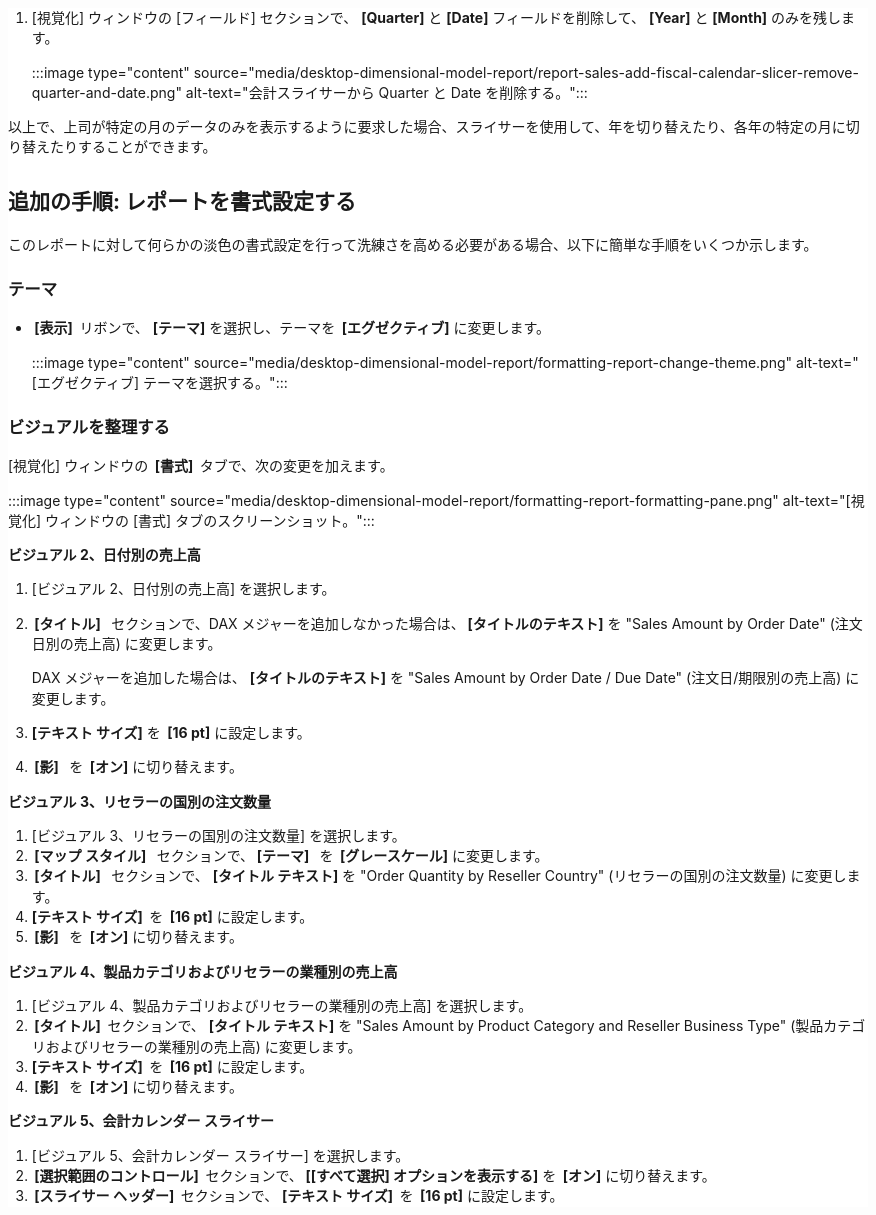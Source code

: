 1. [視覚化] ウィンドウの [フィールド] セクションで、 **[Quarter]** と **[Date]** フィールドを削除して、 **[Year]** と **[Month]** のみを残します。 
 
    :::image type="content" source="media/desktop-dimensional-model-report/report-sales-add-fiscal-calendar-slicer-remove-quarter-and-date.png" alt-text="会計スライサーから Quarter と Date を削除する。":::

以上で、上司が特定の月のデータのみを表示するように要求した場合、スライサーを使用して、年を切り替えたり、各年の特定の月に切り替えたりすることができます。 

## <a name="extra-credit-format-the-report"></a>追加の手順: レポートを書式設定する 

このレポートに対して何らかの淡色の書式設定を行って洗練さを高める必要がある場合、以下に簡単な手順をいくつか示します。 

### <a name="theme"></a>テーマ 

-  **[表示]**  リボンで、 **[テーマ]** を選択し、テーマを  **[エグゼクティブ]** に変更します。 

    :::image type="content" source="media/desktop-dimensional-model-report/formatting-report-change-theme.png" alt-text="[エグゼクティブ] テーマを選択する。":::

### <a name="spruce-up-the-visuals"></a>ビジュアルを整理する 

[視覚化] ウィンドウの  **[書式]**  タブで、次の変更を加えます。 

:::image type="content" source="media/desktop-dimensional-model-report/formatting-report-formatting-pane.png" alt-text="[視覚化] ウィンドウの [書式] タブのスクリーンショット。":::

**ビジュアル 2、日付別の売上高**

1. [ビジュアル 2、日付別の売上高] を選択します。 
1.  **[タイトル]**   セクションで、DAX メジャーを追加しなかった場合は、 **[タイトルのテキスト]** を "Sales Amount by Order Date" (注文日別の売上高) に変更します。 

    DAX メジャーを追加した場合は、 **[タイトルのテキスト]** を "Sales Amount by Order Date / Due Date" (注文日/期限別の売上高) に変更します。 

1. **[テキスト サイズ]** を  **[16 pt]** に設定します。 
1.  **[影]**   を  **[オン]** に切り替えます。 

**ビジュアル 3、リセラーの国別の注文数量**

1. [ビジュアル 3、リセラーの国別の注文数量] を選択します。 
1.  **[マップ スタイル]**   セクションで、 **[テーマ]**   を  **[グレースケール]** に変更します。 
1.  **[タイトル]**   セクションで、 **[タイトル テキスト]** を "Order Quantity by Reseller Country" (リセラーの国別の注文数量) に変更します。
1. **[テキスト サイズ]**  を  **[16 pt]** に設定します。 
1.  **[影]**   を  **[オン]** に切り替えます。  

**ビジュアル 4、製品カテゴリおよびリセラーの業種別の売上高**

1. [ビジュアル 4、製品カテゴリおよびリセラーの業種別の売上高] を選択します。 
1.  **[タイトル]**  セクションで、 **[タイトル テキスト]** を "Sales Amount by Product Category and Reseller Business Type" (製品カテゴリおよびリセラーの業種別の売上高) に変更します。
1. **[テキスト サイズ]**  を  **[16 pt]** に設定します。 
1.  **[影]**   を  **[オン]** に切り替えます。 

**ビジュアル 5、会計カレンダー スライサー**

1. [ビジュアル 5、会計カレンダー スライサー] を選択します。
1.  **[選択範囲のコントロール]**  セクションで、 **[[すべて選択] オプションを表示する]** を  **[オン]** に切り替えます。 
1.  **[スライサー ヘッダー]**  セクションで、 **[テキスト サイズ]**  を  **[16 pt]** に設定します。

......

**Exercise goal:**
Copy each line holding "に切り替えます" from the material above.

**Answer box:**
1.  **[影]**   を  **[オン]** に切り替えます。 
1.  **[影]**   を  **[オン]** に切り替えます。  
1.  **[影]**   を  **[オン]** に切り替えます。 
1.  **[選択範囲のコントロール]**  セクションで、 **[[すべて選択] オプションを表示する]** を  **[オン]** に切り替えます。 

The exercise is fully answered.